** What needs to be done **
What you need to produce from the material below is an exact transcription of the lines from the one with "возвышенных третичных супернафимов." through the one with "реестра их чина.", both included, and no other line.
★ ★ ★ ★
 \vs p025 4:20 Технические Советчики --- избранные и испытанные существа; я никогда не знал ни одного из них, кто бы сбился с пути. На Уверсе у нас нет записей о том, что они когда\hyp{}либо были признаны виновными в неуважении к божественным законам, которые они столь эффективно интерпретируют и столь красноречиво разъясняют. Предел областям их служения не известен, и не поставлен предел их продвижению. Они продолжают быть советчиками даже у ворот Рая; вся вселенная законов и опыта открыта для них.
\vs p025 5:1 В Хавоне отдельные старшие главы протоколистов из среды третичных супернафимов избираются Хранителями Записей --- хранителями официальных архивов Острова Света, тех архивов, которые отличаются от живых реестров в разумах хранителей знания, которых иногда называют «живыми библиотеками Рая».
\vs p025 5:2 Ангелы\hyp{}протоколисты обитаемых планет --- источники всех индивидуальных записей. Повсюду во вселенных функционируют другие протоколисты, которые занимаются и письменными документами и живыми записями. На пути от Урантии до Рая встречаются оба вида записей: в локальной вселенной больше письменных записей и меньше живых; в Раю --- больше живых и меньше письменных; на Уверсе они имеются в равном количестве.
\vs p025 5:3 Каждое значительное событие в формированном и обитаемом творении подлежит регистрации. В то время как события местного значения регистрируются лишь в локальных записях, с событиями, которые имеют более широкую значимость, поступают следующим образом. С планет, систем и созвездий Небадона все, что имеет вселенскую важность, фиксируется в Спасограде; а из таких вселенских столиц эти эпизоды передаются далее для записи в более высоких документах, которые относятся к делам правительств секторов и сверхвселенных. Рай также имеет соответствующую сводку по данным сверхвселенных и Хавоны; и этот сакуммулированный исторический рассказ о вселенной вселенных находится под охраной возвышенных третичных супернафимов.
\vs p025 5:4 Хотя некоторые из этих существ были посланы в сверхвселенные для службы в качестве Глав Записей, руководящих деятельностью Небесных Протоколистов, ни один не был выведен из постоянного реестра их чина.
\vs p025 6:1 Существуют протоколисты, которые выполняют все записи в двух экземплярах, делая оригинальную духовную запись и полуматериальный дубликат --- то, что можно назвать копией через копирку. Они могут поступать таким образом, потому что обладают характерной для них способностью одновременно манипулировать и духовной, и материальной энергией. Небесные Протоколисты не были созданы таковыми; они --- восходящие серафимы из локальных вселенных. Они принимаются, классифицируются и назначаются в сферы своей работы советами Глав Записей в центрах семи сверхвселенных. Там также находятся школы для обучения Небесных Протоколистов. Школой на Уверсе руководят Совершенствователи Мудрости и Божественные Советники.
★ ★ ★ ★
** Output for this exercise **
\vs p025 5:3 Каждое значительное событие в формированном и обитаемом творении подлежит регистрации. В то время как события местного значения регистрируются лишь в локальных записях, с событиями, которые имеют более широкую значимость, поступают следующим образом. С планет, систем и созвездий Небадона все, что имеет вселенскую важность, фиксируется в Спасограде; а из таких вселенских столиц эти эпизоды передаются далее для записи в более высоких документах, которые относятся к делам правительств секторов и сверхвселенных. Рай также имеет соответствующую сводку по данным сверхвселенных и Хавоны; и этот сакуммулированный исторический рассказ о вселенной вселенных находится под охраной возвышенных третичных супернафимов.
\vs p025 5:4 Хотя некоторые из этих существ были посланы в сверхвселенные для службы в качестве Глав Записей, руководящих деятельностью Небесных Протоколистов, ни один не был выведен из постоянного реестра их чина.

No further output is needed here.